Mr Lyttle hit back: “I’m sorry minister, you can’t equate routine inequality with months of lockdown due to a global health emergency.”

Earlier the committee agreed to write to selective grammar schools in Northern Ireland to ask whether they have any contingency arrangements should transfer tests not take place later this year.

Mr Lyttle asked Mr Weir whether he was aware of any contingency plan.

Mr Weir said that would be an issue for selective schools but cautioned there is not a “level of robust data” otherwise.

“It is also the case that if you are going to assess someone, a test is the best way of doing it.

“Clearly if academic selection isn’t used, there still then needs to be some suggestion about how oversubscribed schools would actually determine which pupils get in and which don’t.”

Mr Lyttle put to Mr Weir that academic selection is not used for primary school admissions.

“You couldn’t really use academic selection for four-year-olds, I think that goes into the ridiculous, to be perfectly honest,” the minister responded.

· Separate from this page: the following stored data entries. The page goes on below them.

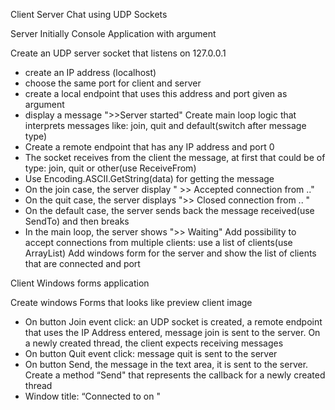 Client Server Chat using UDP Sockets

Server 
Initially Console Application with argument <port>

Create an UDP server socket that listens on 127.0.0.1
  - create an IP address (localhost)
  - choose the same port for client and server
  - create a local endpoint that uses this address and port given as argument
  - display a message ">>Server started"
Create main loop logic that interprets messages like: join, quit and default(switch after message type)
  - Create a remote endpoint that has any IP address and port 0
  - The socket receives from the client the message, at first that could be of type: join, quit or other(use ReceiveFrom)
  - Use Encoding.ASCII.GetString(data) for getting the message
  - On the join case, the server display " >> Accepted connection from .."
  - On the quit case, the server displays ">> Closed connection from .. " 
  - On the default case, the server sends back the message received(use SendTo) and then breaks
  - In the main loop, the server shows ">> Waiting"
Add possibility to accept connections from multiple clients: use a list of clients(use ArrayList)
Add windows form for the server and show the list of clients that are connected and port



Client
Windows forms application

Create windows Forms that looks like preview client image
  - On button Join event click: an UDP socket is created, a remote endpoint that uses the IP Address entered, message join is sent to the server. On a newly created thread, the client expects receiving messages
  - On button Quit event click: message quit is sent to the server
  - On button Send, the message in the text area, it is sent to the server. Create a method “Send" that represents the callback for a newly created thread
  -  Window title: “Connected to <server name> on <port no>"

Mr Lyttle countered: “For 10-year-olds as well.”

Mr Weir added: “If you don’t have some form of academic selection you could see developing a system, largely speaking, that happens in England, where there is a cadre of schools that will effectively be private schools selecting on the basis of the ability of fee payers to pay.

“There are inequalities within the current system, if you want to exacerbate those, move to a system in which selection happens by way of the ability of people to pay for places, or alternatively where schools select on the basis of proximity, where there is a premium price to get a house close to that particular highly regarded school, or indeed in England where certain schools that are church-based will require particular levels of attendance at church services.

“None of those seem to be particularly attractive notions.”